Stakeholder management for AI Product managers.
One key responsibility of product managers is stakeholder management. All great product managers understand their stakeholder's needs. These stakeholders are senior management, the sales department, the marketing team, and the development/engineering teams. For an AI product manager they have additional stakeholders, i.e. Data Scientists, Machine learning engineers, and DevOps.
Managing such a diverse group of people is a challenge in itself. In addition to execution skills and customer obsession, AI product managers work with technical and non-technical stakeholders.

Let's take a deep dive into how such collaboration looks.
Technical Stakeholders
We look at the special stakeholders with which an AI product manager usually interacts. It's important for an AI product manager to understand their roles and responsibilities.

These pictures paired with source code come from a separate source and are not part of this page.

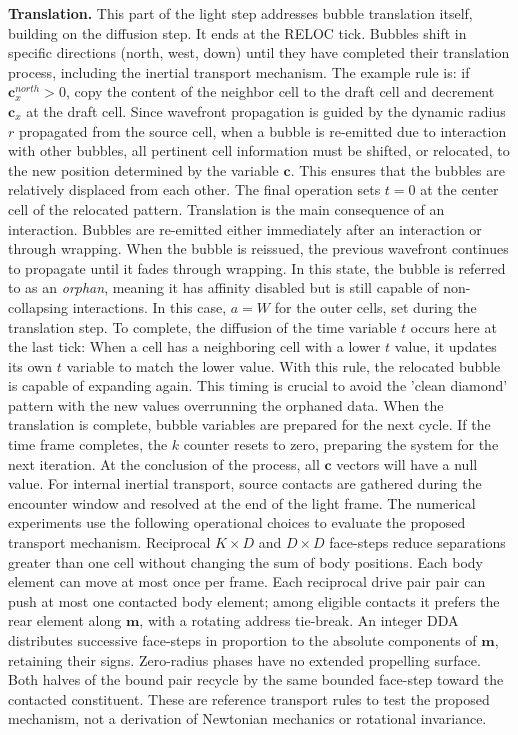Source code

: \documentclass{ijuc}
\begin{document}
\medskip\noindent\textbf{Translation.} This part of the light step addresses bubble translation itself, building on the diffusion step.
It ends at the RELOC tick. Bubbles shift in specific directions (north, west, down) until they have completed their translation process, including the inertial transport mechanism.
The example rule is: if $\textbf{c}_x^{north}>0$, copy the content of the neighbor cell to the draft cell and decrement $\textbf{c}_x$ at the draft cell.
Since wavefront propagation is guided by the dynamic radius $r$ propagated from the source cell, when a bubble is re-emitted due to interaction with other bubbles, all pertinent cell information must be shifted, or relocated, to the new position determined by the variable $\textbf{c}$.
This ensures that the bubbles are relatively displaced from each other.
The final operation sets $t=0$ at the center cell of the relocated pattern.
Translation is the main consequence of an interaction.
Bubbles are re-emitted either immediately after an interaction or through wrapping.
When the bubble is reissued, the previous wavefront continues to propagate until it fades through wrapping.
In this state, the bubble is referred to as an \textit{orphan}, meaning it has affinity disabled but is still capable of non-collapsing interactions.
In this case, $a=W$ for the outer cells, set during the translation step.
To complete, the diffusion of the time variable $t$ occurs here at the last tick: When a cell has a neighboring cell with a lower $t$ value, it updates its own $t$ variable to match the lower value.
With this rule, the relocated bubble is capable of expanding again.
This timing is crucial to avoid the 'clean diamond' pattern with the new values overrunning the orphaned data.
When the translation is complete, bubble variables are prepared for the next cycle.
If the time frame completes, the $k$ counter resets to zero, preparing the system for the next iteration.
At the conclusion of the process, all $\boldsymbol{c}$ vectors will have a null value.
For internal inertial transport, source contacts are gathered during the encounter window and resolved at the end of the light frame. The numerical experiments use the following operational choices to evaluate the proposed transport mechanism. Reciprocal $K\times D$ and $D\times D$ face-steps reduce separations greater than one cell without changing the sum of body positions. Each body element can move at most once per frame. Each reciprocal drive pair pair can push at most one contacted body element; among eligible contacts it prefers the rear element along $\boldsymbol{m}$, with a rotating address tie-break. An integer DDA distributes successive face-steps in proportion to the absolute components of $\boldsymbol{m}$, retaining their signs. Zero-radius phases have no extended propelling surface. Both halves of the bound pair recycle by the same bounded face-step toward the contacted constituent. These are reference transport rules to test the proposed mechanism, not a derivation of Newtonian mechanics or rotational invariance.
\end{document}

- Data Scientists: Data Scientists solve problems with the data. They create predictive models for problems. They also crunch data to make it more useful for the product. As an AI product manager, you would need to work on the problems with the data scientist that involve structured and unstructured data. For example, Suppose you as a PM, need to understand why certain users are not utilizing a particular product feature. In that case, you can ask data scientists to understand the usage data and find the possible causes. To collaborate with Data scientists, the problem statement must be well-defined and measurable.
- Machine Learning Engineer: ML engineers do not necessarily work on statistical modelling. Although they do work with data, they are mostly specialized in the different aspects of machine learning. ML engineers work with deep-learning methods and complex neural network-based models.
- DevOps: Collaboration with DevOps, SREs, and SysAdmins is crucial for efficiently and reliably delivering AI/ML features. AI product managers often drive MLOps initiatives, define infrastructure needs, and, with the help of DevOps, ensure reproducible environments for training & inference. Just like traditional features, an AI product manager needs to communicate release plans and coordinate updates.
- Software Engineers: The AI product manager collaborates closely with software engineers by providing requirements for AI features and translating machine learning research into actionable engineering tasks. The PMs support deployment efforts by coordinating model serving, APIs and backend systems from multiple teams.
It is also important for AI product managers to work with non-technical stakeholders. Let's take a brief look at what this looks like.
Business Stakeholders
- Sales: AI product managers work with the sales teams to ensure they understand the value and capabilities of AI features. They provide sales enablement materials, help craft compelling use cases, and join client calls when technical or strategic input is needed. It is important to capture the feedback from the sales to understand customer pain points and align the product roadmap accordingly.
- Marketing: With marketing teams, AI product managers position AI features efficiently in the market. They help create messaging that balances technical accuracy with customer benefits. They also work with marketing to track adoption and user engagement for AI-powered offerings.
- C-suite: It is very important that the AI product managers align with the C-suite. PMs can provide strategic insights into how AI can drive business value. They align product direction with company goals, present updates on AI initiatives, and identify opportunities for innovation and competitive advantage. The AI product manager should ensure leadership understands the potential and limitations of AI capabilities.
To be a great AI product manager, cross-team collaboration is a must. Understanding the nature of the work and stakeholders is crucial to a product manager's success.